Six Sigma Also Needs Creative Confidence

This may sound odd to people who think of Six Sigma as the serious adult in the room, clipboard in hand, asking variation to please behave. But good Six Sigma thinking requires creative confidence.

DMAIC is not a punishment ritual for messy work. It is a way to move from confusion to clarity. Define asks you to name the problem, but the first version of the problem may be wrong. Measure asks you to understand reality, but the first dataset may reveal that your assumptions were wearing a fake moustache. Analyse asks you to find causes, which requires the humility to admit the obvious answer may be a decoy. Improve asks you to test possibilities, not pretend you were right all along. Control asks you to sustain learning without turning it into a museum exhibit.

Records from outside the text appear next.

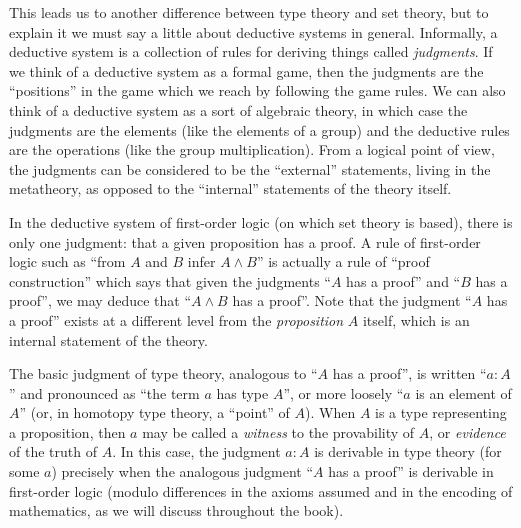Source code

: {This leads us to another difference between type theory and set theory, but to explain it we must say a little about deductive systems in general.
Informally, a deductive system is a collection of rules for deriving things called \emph{judgments}.
If we think of a deductive system as a formal game, then the judgments are the ``positions'' in the game which we reach by following the game rules.
We can also think of a deductive system as a sort of algebraic theory, in which case the judgments are the elements (like the elements of a group) and the deductive rules are the operations (like the group multiplication).
From a logical point of view, the judgments can be considered to be the ``external'' statements, living in the metatheory, as opposed to the ``internal'' statements of the theory itself.

In the deductive system of first-order logic (on which set theory is based), there is only one judgment: that a given proposition has a proof.
A rule of first-order logic such as ``from $A$ and $B$ infer $A\wedge B$'' is actually a rule of ``proof construction'' which says that given the judgments ``$A$ has a proof'' and ``$B$ has a proof'', we may deduce that ``$A\wedge B$ has a proof''.
Note that the judgment ``$A$ has a proof'' exists at a different level from the \emph{proposition} $A$ itself, which is an internal statement of the theory.

The basic judgment of type theory, analogous to ``$A$ has a proof'', is written ``$a:A$'' and pronounced as ``the term $a$ has type $A$'', or more loosely ``$a$ is an element of $A$'' (or, in homotopy type theory, a ``point'' of $A$).
When $A$ is a type representing a proposition, then $a$ may be called a \emph{witness} to the provability of $A$, or \emph{evidence} of the truth of $A$.
In this case, the judgment $a:A$ is derivable in type theory (for some $a$) precisely when the analogous judgment ``$A$ has a proof'' is derivable in first-order logic (modulo differences in the axioms assumed and in the encoding of mathematics, as we will discuss throughout the book).

}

At its best, Six Sigma is not anti-play. It is disciplined curiosity.

The trouble is that many organisations have taken improvement methods that should help people think and turned them into ceremonies of certainty. Kaizen becomes a meeting where the answer is already lurking behind the agenda. Gemba becomes a performance walk where everyone behaves because leadership is watching. Working Backwards becomes a document that already knows where it wants to land.

The method is not the problem. The mood is. If the room punishes uncertainty, the method will not save creativity. It will simply give closed thinking a nicer template.

The System Either Grows Confidence or Crushes It

Creative confidence is not only personal. It is environmental. Some rooms make people braver. Some rooms make people smaller. You can feel the difference almost immediately.

In one room, someone offers an unfinished thought and the group leans in. They ask what might be underneath it. They do not rush to decide whether it is right. They let the idea move around a little.

In another room, the same unfinished thought is met with polite stillness, quick risk language, or that particular silence where everyone pretends to think while quietly backing away from the person who spoke.

After a while, people learn. They learn whether the room rewards exploration or performance. They learn whether curiosity is safe or merely advertised. They learn whether “challenge the status quo” means genuinely challenge it, or challenge it within the comfortable boundaries of what the status quo has pre-approved.

That is why leaders cannot simply ask people to be more innovative. They have to notice what happens to people when they try.

Confidence Comes From Repetition, Not Permission Slips

Creative confidence grows through doing. Not once. Not after one beautifully facilitated workshop with expensive markers and a playlist called “Innovation Energy”. It grows through repeated contact with the work.

You speak up once, awkwardly, and survive You ask the strange question and discover three other people were wondering the same thing. You suggest a rough idea and watch someone else build on it. You test a small improvement and learn that the world does not collapse when the first version needs adjusting. You return to the problem again and again until your nervous system learns that uncertainty is not danger. It is part of the job.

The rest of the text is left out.